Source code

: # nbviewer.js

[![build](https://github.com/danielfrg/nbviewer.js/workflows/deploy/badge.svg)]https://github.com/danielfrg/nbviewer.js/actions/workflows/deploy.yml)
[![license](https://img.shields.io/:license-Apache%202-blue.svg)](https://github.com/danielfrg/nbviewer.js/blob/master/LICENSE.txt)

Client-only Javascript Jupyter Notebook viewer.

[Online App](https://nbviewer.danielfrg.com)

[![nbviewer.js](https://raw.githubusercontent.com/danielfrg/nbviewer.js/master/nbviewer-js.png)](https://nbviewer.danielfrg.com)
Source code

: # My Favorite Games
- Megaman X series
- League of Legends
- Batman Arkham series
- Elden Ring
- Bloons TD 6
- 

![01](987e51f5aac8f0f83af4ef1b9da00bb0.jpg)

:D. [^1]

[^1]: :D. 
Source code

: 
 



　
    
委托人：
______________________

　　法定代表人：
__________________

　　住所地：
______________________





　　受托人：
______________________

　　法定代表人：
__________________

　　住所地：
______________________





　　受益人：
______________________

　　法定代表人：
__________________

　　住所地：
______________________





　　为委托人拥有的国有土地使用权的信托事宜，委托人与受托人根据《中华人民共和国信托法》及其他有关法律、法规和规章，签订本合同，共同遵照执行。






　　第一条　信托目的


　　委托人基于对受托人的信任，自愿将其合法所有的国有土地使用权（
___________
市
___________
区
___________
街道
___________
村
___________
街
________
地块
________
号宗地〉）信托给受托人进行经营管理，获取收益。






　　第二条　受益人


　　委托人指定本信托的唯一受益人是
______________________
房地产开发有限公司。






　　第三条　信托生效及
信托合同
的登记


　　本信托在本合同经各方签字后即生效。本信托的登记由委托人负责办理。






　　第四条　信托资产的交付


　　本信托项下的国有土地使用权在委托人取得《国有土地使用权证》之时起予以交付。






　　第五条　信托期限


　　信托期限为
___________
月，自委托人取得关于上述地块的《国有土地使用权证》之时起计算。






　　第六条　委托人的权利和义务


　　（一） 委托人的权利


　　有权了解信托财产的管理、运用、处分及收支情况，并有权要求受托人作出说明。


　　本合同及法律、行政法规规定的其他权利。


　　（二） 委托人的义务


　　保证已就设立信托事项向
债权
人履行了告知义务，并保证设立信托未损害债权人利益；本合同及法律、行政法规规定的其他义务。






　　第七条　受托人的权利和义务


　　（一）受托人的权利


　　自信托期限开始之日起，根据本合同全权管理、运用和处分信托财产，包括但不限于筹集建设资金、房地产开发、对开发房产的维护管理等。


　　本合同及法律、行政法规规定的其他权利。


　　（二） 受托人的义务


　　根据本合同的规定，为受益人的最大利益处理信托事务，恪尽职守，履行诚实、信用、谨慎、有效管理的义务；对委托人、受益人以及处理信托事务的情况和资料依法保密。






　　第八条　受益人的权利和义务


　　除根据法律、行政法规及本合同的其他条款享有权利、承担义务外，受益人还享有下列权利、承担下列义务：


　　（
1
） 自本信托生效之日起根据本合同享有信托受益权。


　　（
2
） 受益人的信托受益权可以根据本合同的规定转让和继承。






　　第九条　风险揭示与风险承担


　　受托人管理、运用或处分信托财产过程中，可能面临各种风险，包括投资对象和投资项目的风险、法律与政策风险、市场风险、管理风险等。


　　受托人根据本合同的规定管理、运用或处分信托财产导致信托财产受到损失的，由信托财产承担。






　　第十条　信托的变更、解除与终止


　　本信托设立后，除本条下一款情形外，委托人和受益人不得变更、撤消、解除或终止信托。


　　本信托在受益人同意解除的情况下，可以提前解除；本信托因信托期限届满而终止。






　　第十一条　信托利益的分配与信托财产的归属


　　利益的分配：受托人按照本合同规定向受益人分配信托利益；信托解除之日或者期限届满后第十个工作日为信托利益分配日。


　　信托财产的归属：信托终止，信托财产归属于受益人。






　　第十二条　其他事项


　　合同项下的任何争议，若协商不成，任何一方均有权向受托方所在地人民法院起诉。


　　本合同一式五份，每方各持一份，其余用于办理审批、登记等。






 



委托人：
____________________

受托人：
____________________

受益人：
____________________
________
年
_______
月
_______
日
....
Exercise brief: How many lines of the listing include the string "国有土地使用权证"? Answer with the number alone.

Your response: 2